Сильно любил свой хромавший выбор и Керес. Столько лет устремлений, поисков, учёбы, проверок того, чему вдохновенно обучался. Но вот – не сложилось. Ему не делает чести то, что коммерцией с копиями он занимался уже вовсе не из отчаяния. Оставался бы со своим бизнесом, не лез в картёжники. Копии он сбывал как человек сведущий, тёртый деляга. Ему под стать Ольга Васильевна, которая, как я мог предполагать, первой и подтолкнула мужа к деловой и, значит, также – к моральной нечистоплотности, а после его смерти умела совмещать своё искреннее страдание с распродажей того, что оставалось от нехудожника.
Определённую символику я нахожу в том, из-за каких причин два изображения, запечатлевшие видение состояний мира, оказались захоронёнными в землю вместе с их творцами. Веналий, сам здорово сомневавшийся в своей талантливости, предполагал, что спросом на его работу потребители показывали их неразборчивость, если они вообще не блейфовали и тем самым лишь отгоняли от себя серую болотную скуку. Подсмеиваясь над ними, он держал смех и для себя. Черствые люди, устроившие мероприятие по захоронению, были от понимания такой позиции, конечно, неимоверно далеки, хотя, если их понять, они сделали то, что было в их тогдашних пропартийных интересах: зарыли в землю произведение, подававшее признаки талантливости и оригинальности, чтобы его и – с глаз долой и чтобы больше не разбираться с ним и не помнить о нём.

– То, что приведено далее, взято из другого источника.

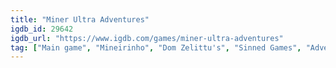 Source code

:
 ```yaml
---
title: "Miner Ultra Adventures"
igdb_id: 29642
igdb_url: "https://www.igdb.com/games/miner-ultra-adventures"
tag: ["Main game", "Mineirinho", "Dom Zelittu's", "Sinned Games", "Adventure", "Indie", "Single player", "Third person", "Action", "Comedy"]
---
```


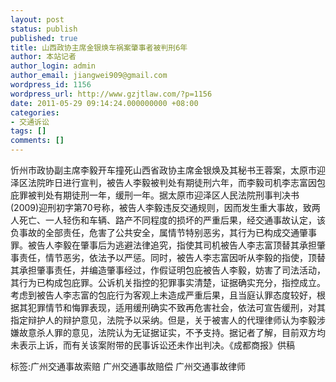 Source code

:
 ```yaml
---
layout: post
status: publish
published: true
title: 山西政协主席金银焕车祸案肇事者被判刑6年
author: 本站记者
author_login: admin
author_email: jiangwei909@gmail.com
wordpress_id: 1156
wordpress_url: http://www.gzjtlaw.com/?p=1156
date: 2011-05-29 09:14:24.000000000 +08:00
categories:
- 交通诉讼
tags: []
comments: []
---
```

忻州市政协副主席李毅开车撞死山西省政协主席金银焕及其秘书王蓉案，太原市迎泽区法院昨日进行宣判，被告人李毅被判处有期徒刑六年，而李毅司机李志富因包庇罪被判处有期徒刑一年，缓刑一年。据太原市迎泽区人民法院刑事判决书(2009)迎刑初字第70号称，被告人李毅违反交通规则，因而发生重大事故，致两人死亡、一人轻伤和车辆、路产不同程度的损坏的严重后果，经交通事故认定，该负事故的全部责任，危害了公共安全，属情节特别恶劣，其行为已构成交通肇事罪。被告人李毅在肇事后为逃避法律追究，指使其司机被告人李志富顶替其承担肇事责任，情节恶劣，依法予以严惩。同时，被告人李志富因听从李毅的指使，顶替其承担肇事责任，并编造肇事经过，作假证明包庇被告人李毅，妨害了司法活动，其行为已构成包庇罪。公诉机关指控的犯罪事实清楚，证据确实充分，指控成立。考虑到被告人李志富的包庇行为客观上未造成严重后果，且当庭认罪态度较好，根据其犯罪情节和悔罪表现，适用缓刑确实不致再危害社会，依法可宣告缓刑，对其指定辩护人的辩护意见，法院予以采纳。但是，关于被害人的代理律师认为李毅涉嫌故意杀人罪的意见，法院认为无证据证实，不予支持。据记者了解，目前双方均未表示上诉，而有关该案附带的民事诉讼还未作出判决。《成都商报》供稿 标签:广州交通事故索赔 广州交通事故赔偿 广州交通事故律师
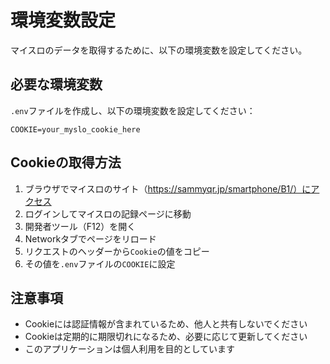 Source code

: # 環境変数設定

マイスロのデータを取得するために、以下の環境変数を設定してください。

## 必要な環境変数

`.env`ファイルを作成し、以下の環境変数を設定してください：

```
COOKIE=your_myslo_cookie_here
```

## Cookieの取得方法

1. ブラウザでマイスロのサイト（https://sammyqr.jp/smartphone/B1/）にアクセス
2. ログインしてマイスロの記録ページに移動
3. 開発者ツール（F12）を開く
4. Networkタブでページをリロード
5. リクエストのヘッダーから`Cookie`の値をコピー
6. その値を`.env`ファイルの`COOKIE`に設定

## 注意事項

- Cookieには認証情報が含まれているため、他人と共有しないでください
- Cookieは定期的に期限切れになるため、必要に応じて更新してください
- このアプリケーションは個人利用を目的としています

Что же касается Кереса, то, как и в его обращении с лучшей дядиной работой, он, уходя в мир иной и взяв туда собственную посредственную картину, не сумел и здесь подняться до оригинальности, а только следовал шутке, опять же – дядиной. Иными словами, он и в столь вызывающем своём решении предпочёл остаться копирайтером.
При всём этом я не стал бы осуждать никого из двух главных персонажей моего рассказа, оказавшихся пленниками искусства. В их судьбах легко обнаружить, как под влиянием обстоятельств рассыпались и растворялись их лучшие интеллектуальные поползновения. Я имею в виду обстоятельства не только внешние, наружные, бытовые, но и социальные.
Должно гораздо больше значить то ущербное состояние всеобщей духовности и свободы, при котором искусство просто и неизбежно теряет свою роль.
Обилие образцов таково, что можно ими обставить каждого и на любом месте, где каждый находится. Обставить уже в прямом смысле.
Вряд ли это та желаемая цель, та, с позволения сказать, красота, которая, по Достоевскому, должна спасти мир. Она ведь теперь упрощена: из неё убрано существенное.
Обилие рекомендуется воспринимать как благость, как цель и даже как достижение цели по факту. Ради получения этого результата ещё больше подстёгивают производство образцов. Их масса давит на творческую фантазию и рассеивает её. Художнику не на чём остановиться и, стало быть, не в чем выразиться. Он выходит из торжествующей бездумной пляски, выходит из игры, и хорошо знает, почему это делает. Перед ним сияют давно уже покорённые могучие вершины, не только в живописи или ваянии, но и в поэзии, прозе, музыке, а также вершины, хорошо изведанные в настроениях, в психике, в душе, в предпочтениях человека. Что остаётся покорять ему? Тех же, кто, игнорируя позывы совести, берётся задавать тон, за неимением лучшего, начинают пиарить.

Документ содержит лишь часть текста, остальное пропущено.